Patients and doctors suffering long-term symptoms from coronavirus, survey finds
Almost a third of doctors have treated patients for long-term symptoms believed to have been caused by coronavirus, a new survey suggests.
The British Medical Association (BMA) said 31% of almost 4,000 doctors in England and Wales had seen patients suffering from chronic fatigue, reduced exercise capacity, muscle weakness and memory loss.

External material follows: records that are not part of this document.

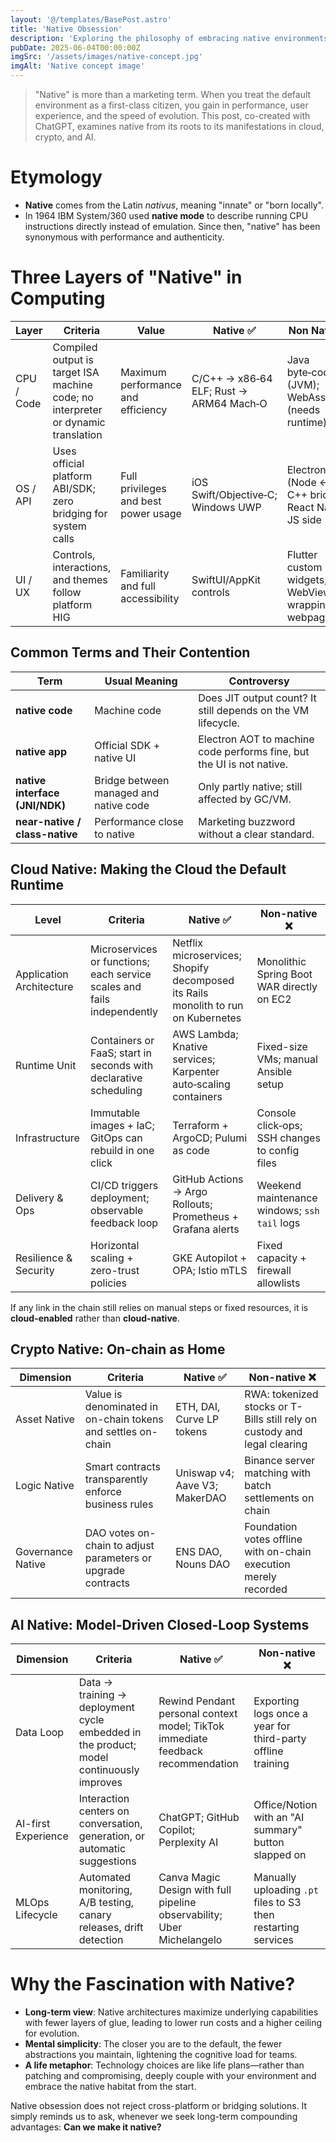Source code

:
 ```yaml
---
layout: '@/templates/BasePost.astro'
title: 'Native Obsession'
description: 'Exploring the philosophy of embracing native environments from hardware to cloud, crypto and AI.'
pubDate: 2025-06-04T00:00:00Z
imgSrc: '/assets/images/native-concept.jpg'
imgAlt: 'Native concept image'
---
```


> "Native" is more than a marketing term. When you treat the default environment as a first-class citizen, you gain in performance, user experience, and the speed of evolution. This post, co-created with ChatGPT, examines native from its roots to its manifestations in cloud, crypto, and AI.

# Etymology

- **Native** comes from the Latin *nativus*, meaning "innate" or "born locally".
- In 1964 IBM System/360 used **native mode** to describe running CPU instructions directly instead of emulation. Since then, "native" has been synonymous with performance and authenticity.

# Three Layers of "Native" in Computing

| Layer    | Criteria                                                                    | Value                     | Native ✅                                  | Non Native ❌                                    |
|---------|----------------------------------------------------------------------------|---------------------------|--------------------------------------------|--------------------------------------------------|
| CPU / Code | Compiled output is target ISA machine code; no interpreter or dynamic translation | Maximum performance and efficiency | C/C++ → x86‑64 ELF; Rust → ARM64 Mach‑O    | Java byte‑code (JVM); WebAssembly (needs runtime) |
| OS / API | Uses official platform ABI/SDK; zero bridging for system calls | Full privileges and best power usage | iOS Swift/Objective‑C; Windows UWP         | Electron (Node ↔ C++ bridge); React Native JS side |
| UI / UX  | Controls, interactions, and themes follow platform HIG | Familiarity and full accessibility | SwiftUI/AppKit controls                      | Flutter custom widgets; WebView wrapping a webpage |

## Common Terms and Their Contention

| Term                      | Usual Meaning            | Controversy |
|--------------------------|-------------------------|-------------|
| **native code**          | Machine code             | Does JIT output count? It still depends on the VM lifecycle. |
| **native app**           | Official SDK + native UI | Electron AOT to machine code performs fine, but the UI is not native. |
| **native interface (JNI/NDK)** | Bridge between managed and native code | Only partly native; still affected by GC/VM. |
| **near-native / class-native** | Performance close to native | Marketing buzzword without a clear standard. |

## Cloud Native: Making the Cloud the Default Runtime

| Level        | Criteria                                             | Native ✅                                            | Non-native ❌ |
|-------------|------------------------------------------------------|----------------------------------------------------------------|-------------------|
| Application Architecture | Microservices or functions; each service scales and fails independently | Netflix microservices; Shopify decomposed its Rails monolith to run on Kubernetes | Monolithic Spring Boot WAR directly on EC2 |
| Runtime Unit | Containers or FaaS; start in seconds with declarative scheduling | AWS Lambda; Knative services; Karpenter auto‑scaling containers | Fixed-size VMs; manual Ansible setup |
| Infrastructure | Immutable images + IaC; GitOps can rebuild in one click | Terraform + ArgoCD; Pulumi as code | Console click‑ops; SSH changes to config files |
| Delivery & Ops | CI/CD triggers deployment; observable feedback loop | GitHub Actions → Argo Rollouts; Prometheus + Grafana alerts | Weekend maintenance windows; `ssh tail` logs |
| Resilience & Security | Horizontal scaling + zero-trust policies | GKE Autopilot + OPA; Istio mTLS | Fixed capacity + firewall allowlists |

If any link in the chain still relies on manual steps or fixed resources, it is **cloud-enabled** rather than **cloud-native**.

## Crypto Native: On-chain as Home

| Dimension    | Criteria                                             | Native ✅                                           | Non-native ❌ |
|--------------|------------------------------------------------------|-----------------------------------------------------------|-------------------|
| Asset Native | Value is denominated in on-chain tokens and settles on-chain | ETH, DAI, Curve LP tokens | RWA: tokenized stocks or T-Bills still rely on custody and legal clearing |
| Logic Native | Smart contracts transparently enforce business rules | Uniswap v4; Aave V3; MakerDAO | Binance server matching with batch settlements on chain |
| Governance Native | DAO votes on-chain to adjust parameters or upgrade contracts | ENS DAO, Nouns DAO | Foundation votes offline with on-chain execution merely recorded |


## AI Native: Model-Driven Closed-Loop Systems

| Dimension      | Criteria                                                       | Native ✅                                           | Non-native ❌ |
|---------------|---------------------------------------------------------------|-----------------------------------------------------------|-------------------|
| Data Loop     | Data → training → deployment cycle embedded in the product; model continuously improves | Rewind Pendant personal context model; TikTok immediate feedback recommendation | Exporting logs once a year for third-party offline training |
| AI-first Experience | Interaction centers on conversation, generation, or automatic suggestions | ChatGPT; GitHub Copilot; Perplexity AI | Office/Notion with an "AI summary" button slapped on |
| MLOps Lifecycle | Automated monitoring, A/B testing, canary releases, drift detection | Canva Magic Design with full pipeline observability; Uber Michelangelo | Manually uploading `.pt` files to S3 then restarting services |

# Why the Fascination with Native?

- **Long-term view**: Native architectures maximize underlying capabilities with fewer layers of glue, leading to lower run costs and a higher ceiling for evolution.
- **Mental simplicity**: The closer you are to the default, the fewer abstractions you maintain, lightening the cognitive load for teams.
- **A life metaphor**: Technology choices are like life plans—rather than patching and compromising, deeply couple with your environment and embrace the native habitat from the start.

Native obsession does not reject cross-platform or bridging solutions. It simply reminds us to ask, whenever we seek long-term compounding advantages: **Can we make it native?**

According to the BMA’s survey, the doctors believed the symptoms were the result of the patient having suffered from Covid-19.
It is imperative that the Government and the NHS does more to protect the medical community from infection
A further 21% of 1,030 doctors who had since recovered from the virus reported chronic fatigue, while 11% said they had concentration difficulties.
Dr Richard Vautrey, chairman of the BMA’s GP committee for England, said it was becoming “increasingly clear” that the long-term impact of coronavirus on both individuals and the health system would be “profound”.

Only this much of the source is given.